« Effata ! »

     VINGTIEME-TROISIEME DIMANCHE ORDINAIRE (B)

 

Évangile de Jésus Christ selon saint Marc  7, 31-37

En ce temps-là, Jésus quitta le territoire de Tyr ; 
passant par Sidon, il prit la direction de la mer de Galilée et alla en plein territoire de la Décapole. 
Des gens lui amènent un sourd qui avait aussi de la difficulté à parler, et supplient Jésus de poser la main sur lui. 
Jésus l’emmena à l’écart, loin de la foule, lui mit les doigts dans les oreilles, et, avec sa salive, lui toucha la langue. 
Puis, les yeux levés au ciel, il soupira et lui dit : « Effata ! », c’est-à-dire : « Ouvre-toi ! » 
Ses oreilles s’ouvrirent ; sa langue se délia, et il parlait correctement. 
Alors Jésus leur ordonna de n’en rien dire à personne ; mais plus il leur donnait cet ordre, plus ceux-ci le proclamaient. 
Extrêmement frappés, ils disaient : « Il a bien fait toutes choses : il fait entendre les sourds et parler les muets. »

oOo

Un signe

Je ne sais pas quelles sont vos réactions en entendant le récit de ce miracle de Jésus ! Alors qu'à certaines époques les gens ont cru à cause des miracles qu'on lit dans les Evangiles, nous, à notre époque, nous croyons plutôt malgré les miracles, pour reprendre le mot d'un de nos contemporains.
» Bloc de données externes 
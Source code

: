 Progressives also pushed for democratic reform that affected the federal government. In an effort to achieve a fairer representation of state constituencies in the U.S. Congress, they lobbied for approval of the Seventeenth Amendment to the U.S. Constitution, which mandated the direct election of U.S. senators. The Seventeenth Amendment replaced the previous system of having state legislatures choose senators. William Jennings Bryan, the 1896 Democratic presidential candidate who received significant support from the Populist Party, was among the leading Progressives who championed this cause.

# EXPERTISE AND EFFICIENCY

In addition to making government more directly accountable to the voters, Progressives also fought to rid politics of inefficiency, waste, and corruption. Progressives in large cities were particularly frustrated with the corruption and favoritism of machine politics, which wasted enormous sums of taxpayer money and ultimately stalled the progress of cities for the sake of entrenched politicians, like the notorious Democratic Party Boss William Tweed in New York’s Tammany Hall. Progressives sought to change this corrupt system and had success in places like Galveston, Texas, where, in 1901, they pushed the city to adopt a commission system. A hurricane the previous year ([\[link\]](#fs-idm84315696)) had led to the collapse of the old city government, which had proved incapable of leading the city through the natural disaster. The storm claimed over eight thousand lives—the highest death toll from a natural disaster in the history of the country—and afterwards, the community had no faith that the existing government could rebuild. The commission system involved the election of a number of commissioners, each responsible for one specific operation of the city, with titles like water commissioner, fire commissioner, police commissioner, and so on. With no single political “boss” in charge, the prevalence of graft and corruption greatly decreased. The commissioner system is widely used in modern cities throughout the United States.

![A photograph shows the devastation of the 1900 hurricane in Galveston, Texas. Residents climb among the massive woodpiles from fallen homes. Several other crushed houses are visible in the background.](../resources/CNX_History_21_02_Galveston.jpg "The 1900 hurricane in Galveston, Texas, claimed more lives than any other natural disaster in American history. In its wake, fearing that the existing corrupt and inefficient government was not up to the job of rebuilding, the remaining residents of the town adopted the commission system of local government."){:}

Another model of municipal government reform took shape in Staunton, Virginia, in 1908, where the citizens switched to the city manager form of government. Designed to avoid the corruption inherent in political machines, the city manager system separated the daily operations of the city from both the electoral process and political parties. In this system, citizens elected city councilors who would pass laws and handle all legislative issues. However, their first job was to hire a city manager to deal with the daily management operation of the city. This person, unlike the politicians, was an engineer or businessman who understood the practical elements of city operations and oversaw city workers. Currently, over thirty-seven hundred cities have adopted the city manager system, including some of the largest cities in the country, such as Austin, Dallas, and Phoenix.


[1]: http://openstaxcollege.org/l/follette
Quelle est donc notre réaction intime en entendant Marc nous raconter la guérison du sourd-muet ? D'autant plus qu'on sait aujourd'hui, grâce au travail de la critique biblique, que le récit de Marc est semblable à des récits qu'on trouve chez des auteurs profanes de l'époque, auteurs grecs, auteurs païens. Chaque fois, c'est la même chose : le guérisseur prend le malade à l'écart, fait sur lui des gestes bizarres, prononce des paroles que personne ne comprend... On retrouve tout cela dans l'évangile d'aujourd'hui.
            Alors, qu'y a-t-il là-derrière ? Simplement un récit de guérison qui nous laisse plus ou moins sceptiques ? Je ne le crois pas. Je crois profondément à ce que Jean, dans son évangile, appelle des signes : tout geste miraculeux, c'est un signe que Jésus nous fait. Aussi, nous allons essayer de voir quel signe Jésus fait à ses disciples, à la population païenne qui avait amené jusqu'à lui le sourd-muet, et à nous aujourd'hui.

Communication

            Nous vivons dans une époque où chacun prend davantage conscience des difficultés qu'on éprouve pour communiquer avec autrui. Ne serait-ce que parce que nous avons du mal à fixer notre attention. On vient d'entendre deux lectures bibliques : peut-être, pendant ces deux lectures, votre esprit a-t-il vagabondé. Et sans doute, au bout de quelques minutes d'attention, vos pensées s'envoleront-elles ailleurs pendant cette homélie. Comment faire pour que la Parole de Dieu nous atteigne ? Mais il y a bien d'autres difficultés. C'est difficile de s'entendre, même si on a de bonnes oreilles. La sagesse populaire le dit bien : «Il n'est pire sourd que celui qui ne veut pas entendre». D'autre part, on sait bien qu'il faut un peu de chaleur humaine pour communiquer. De deux personnes qui ne s'aiment pas, on dit qu'elles «ne s'entendent pas». Par ailleurs, il y a des mots piégés : des mots qui n'ont pas la même signification dans ma bouche et dans l'esprit de celui qui m'écoute. Enfin, il est si difficile d'écouter l'autre ! Vous en avez tous fait l'expérience, peut-être ces derniers jours, à votre retour de vacances. Quelqu'un vous a demandé si vous aviez passé de bonnes vacances, et vous aviez à peine commencé de raconter qu'il vous a coupé la parole pour vous raconter ses propres vacances. Combien de gens, ainsi, posent une question, non pour écouter, mais pour placer ce qu'ils ont à dire. Il y a plus grave : ce peut être dans une famille, dans un couple qu'on se situe «sur des longueurs d'ondes» différentes. Alors, c'est la rupture !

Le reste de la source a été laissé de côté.